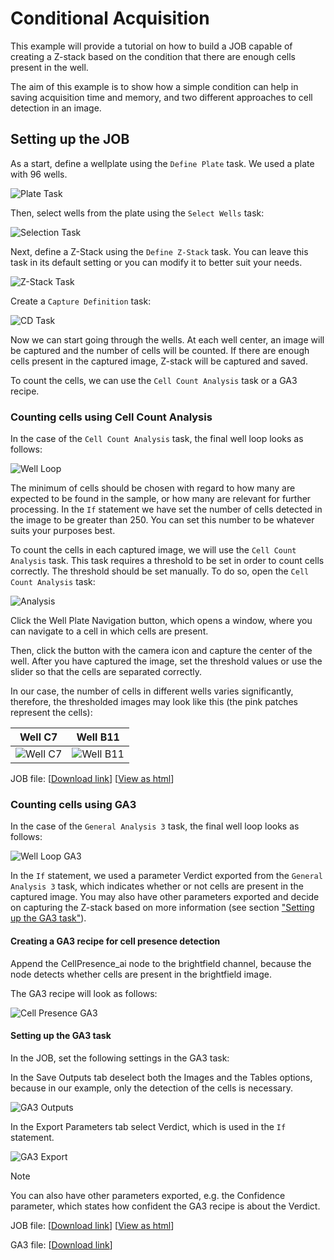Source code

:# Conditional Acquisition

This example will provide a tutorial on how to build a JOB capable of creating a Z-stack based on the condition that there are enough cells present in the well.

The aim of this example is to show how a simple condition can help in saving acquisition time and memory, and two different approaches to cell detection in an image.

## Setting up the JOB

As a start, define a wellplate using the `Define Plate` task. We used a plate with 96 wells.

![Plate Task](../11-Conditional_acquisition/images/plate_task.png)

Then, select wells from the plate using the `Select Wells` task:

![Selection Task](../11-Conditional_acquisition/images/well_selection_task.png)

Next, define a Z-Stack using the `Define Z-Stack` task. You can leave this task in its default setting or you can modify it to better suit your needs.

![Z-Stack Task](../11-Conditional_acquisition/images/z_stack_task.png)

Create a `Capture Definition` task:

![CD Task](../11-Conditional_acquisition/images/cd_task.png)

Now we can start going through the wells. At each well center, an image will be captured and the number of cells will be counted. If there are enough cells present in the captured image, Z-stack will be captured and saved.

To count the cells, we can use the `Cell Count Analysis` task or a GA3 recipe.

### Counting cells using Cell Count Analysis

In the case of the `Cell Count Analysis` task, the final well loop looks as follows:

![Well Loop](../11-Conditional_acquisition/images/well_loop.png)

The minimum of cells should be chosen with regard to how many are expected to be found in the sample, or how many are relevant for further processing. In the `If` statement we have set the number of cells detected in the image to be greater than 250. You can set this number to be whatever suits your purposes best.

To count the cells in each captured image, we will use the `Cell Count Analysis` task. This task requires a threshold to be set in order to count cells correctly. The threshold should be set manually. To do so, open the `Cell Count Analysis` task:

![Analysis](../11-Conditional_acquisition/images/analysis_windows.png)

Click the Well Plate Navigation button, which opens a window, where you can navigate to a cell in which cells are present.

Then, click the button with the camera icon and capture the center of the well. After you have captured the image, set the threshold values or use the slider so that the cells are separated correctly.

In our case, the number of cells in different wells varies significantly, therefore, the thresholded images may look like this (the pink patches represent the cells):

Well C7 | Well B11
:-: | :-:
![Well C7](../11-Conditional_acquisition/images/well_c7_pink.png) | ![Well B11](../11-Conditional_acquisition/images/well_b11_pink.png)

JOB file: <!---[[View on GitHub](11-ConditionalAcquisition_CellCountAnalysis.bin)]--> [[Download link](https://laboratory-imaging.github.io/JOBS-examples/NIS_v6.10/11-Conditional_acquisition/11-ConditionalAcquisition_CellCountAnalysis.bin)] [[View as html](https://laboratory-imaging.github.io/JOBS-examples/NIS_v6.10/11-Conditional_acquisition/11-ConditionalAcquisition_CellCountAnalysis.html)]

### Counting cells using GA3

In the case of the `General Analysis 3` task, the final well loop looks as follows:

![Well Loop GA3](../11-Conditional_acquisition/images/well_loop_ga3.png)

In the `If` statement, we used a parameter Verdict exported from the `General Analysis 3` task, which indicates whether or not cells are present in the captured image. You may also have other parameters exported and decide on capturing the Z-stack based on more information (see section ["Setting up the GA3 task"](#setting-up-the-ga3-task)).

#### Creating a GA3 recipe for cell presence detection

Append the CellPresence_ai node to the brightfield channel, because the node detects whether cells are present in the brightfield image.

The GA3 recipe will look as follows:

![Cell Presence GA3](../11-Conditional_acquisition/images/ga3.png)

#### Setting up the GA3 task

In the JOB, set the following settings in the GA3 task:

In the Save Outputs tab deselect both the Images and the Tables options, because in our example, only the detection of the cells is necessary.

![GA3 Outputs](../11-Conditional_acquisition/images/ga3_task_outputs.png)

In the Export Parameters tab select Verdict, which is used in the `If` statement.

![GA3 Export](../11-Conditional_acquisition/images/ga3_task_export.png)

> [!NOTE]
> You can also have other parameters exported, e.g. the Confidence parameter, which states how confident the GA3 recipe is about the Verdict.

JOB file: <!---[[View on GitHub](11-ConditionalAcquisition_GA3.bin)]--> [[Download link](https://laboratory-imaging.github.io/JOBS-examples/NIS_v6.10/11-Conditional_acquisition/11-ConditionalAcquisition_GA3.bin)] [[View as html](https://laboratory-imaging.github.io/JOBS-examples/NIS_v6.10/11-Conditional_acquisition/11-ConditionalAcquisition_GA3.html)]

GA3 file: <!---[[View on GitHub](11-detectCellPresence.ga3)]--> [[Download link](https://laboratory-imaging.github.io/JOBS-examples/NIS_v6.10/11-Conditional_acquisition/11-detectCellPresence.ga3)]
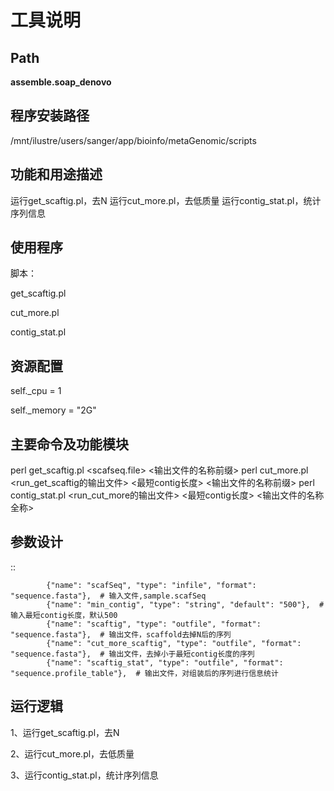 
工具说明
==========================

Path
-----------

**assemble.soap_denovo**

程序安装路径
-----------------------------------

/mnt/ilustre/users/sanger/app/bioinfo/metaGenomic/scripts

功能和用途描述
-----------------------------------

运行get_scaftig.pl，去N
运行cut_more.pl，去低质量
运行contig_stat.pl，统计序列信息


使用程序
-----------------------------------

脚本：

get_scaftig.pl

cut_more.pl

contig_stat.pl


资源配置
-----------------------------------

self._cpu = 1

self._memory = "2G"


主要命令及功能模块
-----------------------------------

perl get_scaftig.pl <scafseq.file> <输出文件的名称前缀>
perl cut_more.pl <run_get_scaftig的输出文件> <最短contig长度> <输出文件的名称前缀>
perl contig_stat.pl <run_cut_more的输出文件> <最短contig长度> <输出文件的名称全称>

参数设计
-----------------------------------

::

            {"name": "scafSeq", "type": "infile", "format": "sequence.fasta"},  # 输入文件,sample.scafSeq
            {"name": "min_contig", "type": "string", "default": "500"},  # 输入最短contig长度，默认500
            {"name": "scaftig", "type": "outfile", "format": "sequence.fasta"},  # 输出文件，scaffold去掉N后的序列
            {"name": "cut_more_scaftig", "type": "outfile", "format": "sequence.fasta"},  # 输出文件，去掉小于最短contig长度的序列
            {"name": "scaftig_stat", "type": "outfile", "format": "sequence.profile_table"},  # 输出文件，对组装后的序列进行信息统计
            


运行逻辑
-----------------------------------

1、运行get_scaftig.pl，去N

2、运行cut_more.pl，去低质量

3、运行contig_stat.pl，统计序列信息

__________________________________________________

# [Work task]
Quote all the records verbatim, dropping any pictures from your copy.

# [Solution]
Source code

:# Conditional Acquisition

This example will provide a tutorial on how to build a JOB capable of creating a Z-stack based on the condition that there are enough cells present in the well.

The aim of this example is to show how a simple condition can help in saving acquisition time and memory, and two different approaches to cell detection in an image.

## Setting up the JOB

As a start, define a wellplate using the `Define Plate` task. We used a plate with 96 wells.

![Plate Task](../11-Conditional_acquisition/images/plate_task.png)

Then, select wells from the plate using the `Select Wells` task:

![Selection Task](../11-Conditional_acquisition/images/well_selection_task.png)

Next, define a Z-Stack using the `Define Z-Stack` task. You can leave this task in its default setting or you can modify it to better suit your needs.

![Z-Stack Task](../11-Conditional_acquisition/images/z_stack_task.png)

Create a `Capture Definition` task:

![CD Task](../11-Conditional_acquisition/images/cd_task.png)

Now we can start going through the wells. At each well center, an image will be captured and the number of cells will be counted. If there are enough cells present in the captured image, Z-stack will be captured and saved.

To count the cells, we can use the `Cell Count Analysis` task or a GA3 recipe.

### Counting cells using Cell Count Analysis

In the case of the `Cell Count Analysis` task, the final well loop looks as follows:

![Well Loop](../11-Conditional_acquisition/images/well_loop.png)

The minimum of cells should be chosen with regard to how many are expected to be found in the sample, or how many are relevant for further processing. In the `If` statement we have set the number of cells detected in the image to be greater than 250. You can set this number to be whatever suits your purposes best.

To count the cells in each captured image, we will use the `Cell Count Analysis` task. This task requires a threshold to be set in order to count cells correctly. The threshold should be set manually. To do so, open the `Cell Count Analysis` task:

![Analysis](../11-Conditional_acquisition/images/analysis_windows.png)

Click the Well Plate Navigation button, which opens a window, where you can navigate to a cell in which cells are present.

Then, click the button with the camera icon and capture the center of the well. After you have captured the image, set the threshold values or use the slider so that the cells are separated correctly.

In our case, the number of cells in different wells varies significantly, therefore, the thresholded images may look like this (the pink patches represent the cells):

Well C7 | Well B11
:-: | :-:
![Well C7](../11-Conditional_acquisition/images/well_c7_pink.png) | ![Well B11](../11-Conditional_acquisition/images/well_b11_pink.png)

JOB file: <!---[[View on GitHub](11-ConditionalAcquisition_CellCountAnalysis.bin)]--> [[Download link](https://laboratory-imaging.github.io/JOBS-examples/NIS_v6.10/11-Conditional_acquisition/11-ConditionalAcquisition_CellCountAnalysis.bin)] [[View as html](https://laboratory-imaging.github.io/JOBS-examples/NIS_v6.10/11-Conditional_acquisition/11-ConditionalAcquisition_CellCountAnalysis.html)]

### Counting cells using GA3

In the case of the `General Analysis 3` task, the final well loop looks as follows:

![Well Loop GA3](../11-Conditional_acquisition/images/well_loop_ga3.png)

In the `If` statement, we used a parameter Verdict exported from the `General Analysis 3` task, which indicates whether or not cells are present in the captured image. You may also have other parameters exported and decide on capturing the Z-stack based on more information (see section ["Setting up the GA3 task"](#setting-up-the-ga3-task)).

#### Creating a GA3 recipe for cell presence detection

Append the CellPresence_ai node to the brightfield channel, because the node detects whether cells are present in the brightfield image.

The GA3 recipe will look as follows:

![Cell Presence GA3](../11-Conditional_acquisition/images/ga3.png)

#### Setting up the GA3 task

In the JOB, set the following settings in the GA3 task:

In the Save Outputs tab deselect both the Images and the Tables options, because in our example, only the detection of the cells is necessary.

![GA3 Outputs](../11-Conditional_acquisition/images/ga3_task_outputs.png)

In the Export Parameters tab select Verdict, which is used in the `If` statement.

![GA3 Export](../11-Conditional_acquisition/images/ga3_task_export.png)

> [!NOTE]
> You can also have other parameters exported, e.g. the Confidence parameter, which states how confident the GA3 recipe is about the Verdict.

JOB file: <!---[[View on GitHub](11-ConditionalAcquisition_GA3.bin)]--> [[Download link](https://laboratory-imaging.github.io/JOBS-examples/NIS_v6.10/11-Conditional_acquisition/11-ConditionalAcquisition_GA3.bin)] [[View as html](https://laboratory-imaging.github.io/JOBS-examples/NIS_v6.10/11-Conditional_acquisition/11-ConditionalAcquisition_GA3.html)]

GA3 file: <!---[[View on GitHub](11-detectCellPresence.ga3)]--> [[Download link](https://laboratory-imaging.github.io/JOBS-examples/NIS_v6.10/11-Conditional_acquisition/11-detectCellPresence.ga3)]
工具说明
==========================

Path
-----------

**assemble.soap_denovo**

程序安装路径
-----------------------------------

/mnt/ilustre/users/sanger/app/bioinfo/metaGenomic/scripts

功能和用途描述
-----------------------------------

运行get_scaftig.pl，去N
运行cut_more.pl，去低质量
运行contig_stat.pl，统计序列信息


使用程序
-----------------------------------

脚本：

get_scaftig.pl

cut_more.pl

contig_stat.pl


资源配置
-----------------------------------

self._cpu = 1

self._memory = "2G"


主要命令及功能模块
-----------------------------------

perl get_scaftig.pl <scafseq.file> <输出文件的名称前缀>
perl cut_more.pl <run_get_scaftig的输出文件> <最短contig长度> <输出文件的名称前缀>
perl contig_stat.pl <run_cut_more的输出文件> <最短contig长度> <输出文件的名称全称>

参数设计
-----------------------------------

::

            {"name": "scafSeq", "type": "infile", "format": "sequence.fasta"},  # 输入文件,sample.scafSeq
            {"name": "min_contig", "type": "string", "default": "500"},  # 输入最短contig长度，默认500
            {"name": "scaftig", "type": "outfile", "format": "sequence.fasta"},  # 输出文件，scaffold去掉N后的序列
            {"name": "cut_more_scaftig", "type": "outfile", "format": "sequence.fasta"},  # 输出文件，去掉小于最短contig长度的序列
            {"name": "scaftig_stat", "type": "outfile", "format": "sequence.profile_table"},  # 输出文件，对组装后的序列进行信息统计
            


运行逻辑
-----------------------------------

1、运行get_scaftig.pl，去N

2、运行cut_more.pl，去低质量

3、运行contig_stat.pl，统计序列信息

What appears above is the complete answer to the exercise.